A comprehensive exhibition devoted to J.M.W. Turner, the second largest in the US this year, opens today at the Frist Art Museum in Nashville, Tennessee. JMW Turner: Quest for the Sublime (until 31 May) brings together more than 70 oil paintings, watercolours, sketches and sketchbooks by the British master selected from the Tate’s Turner Bequest.
“We have been in discussions with Tate for decades," says the the Frist's chief curator, Mark Scala. It marks the third show the non-collecting Tennessee museum has organised in collaboration with the London institution.
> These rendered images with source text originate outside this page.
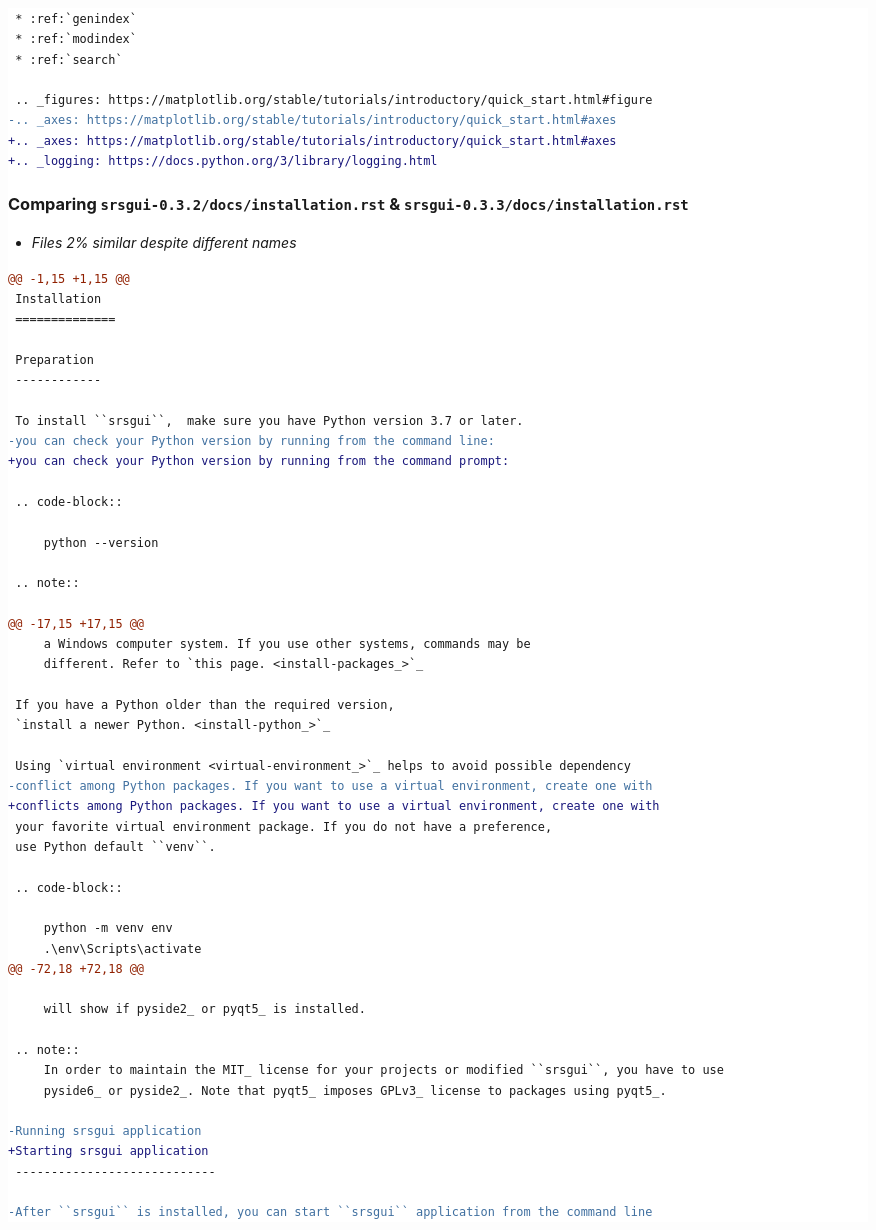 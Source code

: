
 ```diff
 * :ref:`genindex`
 * :ref:`modindex`
 * :ref:`search`
 
 .. _figures: https://matplotlib.org/stable/tutorials/introductory/quick_start.html#figure
-.. _axes: https://matplotlib.org/stable/tutorials/introductory/quick_start.html#axes
+.. _axes: https://matplotlib.org/stable/tutorials/introductory/quick_start.html#axes
+.. _logging: https://docs.python.org/3/library/logging.html
```

### Comparing `srsgui-0.3.2/docs/installation.rst` & `srsgui-0.3.3/docs/installation.rst`

 * *Files 2% similar despite different names*

```diff
@@ -1,15 +1,15 @@
 Installation
 ==============
 
 Preparation
 ------------
 
 To install ``srsgui``,  make sure you have Python version 3.7 or later.
-you can check your Python version by running from the command line:
+you can check your Python version by running from the command prompt:
 
 .. code-block::
 
     python --version
 
 .. note::
 
@@ -17,15 +17,15 @@
     a Windows computer system. If you use other systems, commands may be
     different. Refer to `this page. <install-packages_>`_
 
 If you have a Python older than the required version,
 `install a newer Python. <install-python_>`_
 
 Using `virtual environment <virtual-environment_>`_ helps to avoid possible dependency
-conflict among Python packages. If you want to use a virtual environment, create one with
+conflicts among Python packages. If you want to use a virtual environment, create one with
 your favorite virtual environment package. If you do not have a preference,
 use Python default ``venv``.
 
 .. code-block::
 
     python -m venv env
     .\env\Scripts\activate
@@ -72,18 +72,18 @@
 
     will show if pyside2_ or pyqt5_ is installed.
 
 .. note::
     In order to maintain the MIT_ license for your projects or modified ``srsgui``, you have to use
     pyside6_ or pyside2_. Note that pyqt5_ imposes GPLv3_ license to packages using pyqt5_.
 
-Running srsgui application
+Starting srsgui application
 ----------------------------
 
-After ``srsgui`` is installed, you can start ``srsgui`` application from the command line
``` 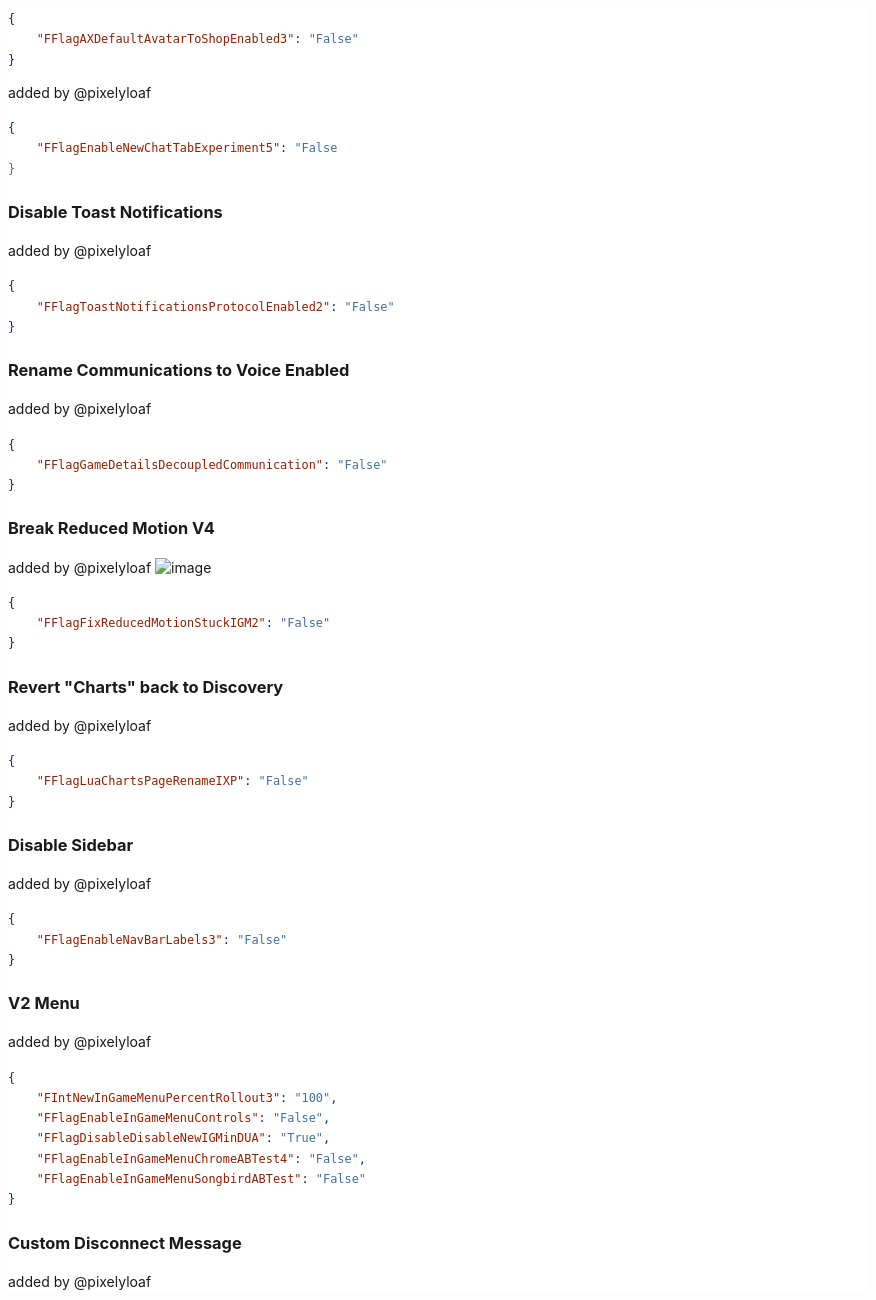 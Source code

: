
 ```json
{
    "FFlagAXDefaultAvatarToShopEnabled3": "False"
}
```
added by @pixelyloaf
```json
{
    "FFlagEnableNewChatTabExperiment5": "False
}
```
### Disable Toast Notifications
added by @pixelyloaf
```json
{
    "FFlagToastNotificationsProtocolEnabled2": "False"
}
```
### Rename Communications to Voice Enabled
added by @pixelyloaf
```json
{
    "FFlagGameDetailsDecoupledCommunication": "False"
}
```
### Break Reduced Motion V4
added by @pixelyloaf
![image](https://github.com/user-attachments/assets/cfdc9732-084e-4c09-bc43-8039a3bf0d89)
```json
{
    "FFlagFixReducedMotionStuckIGM2": "False"
}
```
### Revert "Charts" back to Discovery
added by @pixelyloaf
```json
{
    "FFlagLuaChartsPageRenameIXP": "False"
}
```
### Disable Sidebar
added by @pixelyloaf
```json
{
    "FFlagEnableNavBarLabels3": "False"
}
```
### V2 Menu
added by @pixelyloaf
```json
{
    "FIntNewInGameMenuPercentRollout3": "100",
    "FFlagEnableInGameMenuControls": "False",
    "FFlagDisableDisableNewIGMinDUA": "True",
    "FFlagEnableInGameMenuChromeABTest4": "False",
    "FFlagEnableInGameMenuSongbirdABTest": "False"
}
```
### Custom Disconnect Message
added by @pixelyloaf
```json
```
Scala adds that the show is an exceptional investigation of the British artist's work since the Tate has "such a deep collection of Turners—we knew they could organise a comprehensive exhibition to tell the story of Turner’s different styles and his trajectory as an artist from the academic to the modern" that would appeal to a wide range of audiences.
Some highlights include the nebulous painting Peace—Burial at Sea—last exhibited in 1942 and the artist’s tribute to his friend, the artist David Wilkie—and the misty gouache watercolour Sea and Sky, English Coast (around 1832), a work that demonstrates Turner’s masterful depiction of landscape in terms of pure colour.
“Turner’s work, especially his late works, certainly appeal to contemporary tastes,” Scala says. “There have been comparisons made between Turner and Rothko and the Abstract Expressionists because his work oftentimes appear to be abstract and reductive, as they are embedded in an incredible flurry of brushstrokes.”
The exhibition spans works from the 1790s to the 1840s and is organised thematically, first examining the early landscape paintings Turner made while attending the Royal Academy Schools, then showing some of the first impressions Turner made of the mountains, glaciers and lakes of the Swiss Alps. Other sections offer insight into Turner’s artistic process, including sketchbook studies and watercolours at various stages of completion.
The show has been organised in collaboration with the Turner scholar David Blayney Brown, the Tate’s Manton Senior Curator of British Art. Last year, Brown also partnered with the Mystic Seaport Museum in Connecticut to organise a monographic exhibition of Turner’s watercolours, which is on view until 23 February.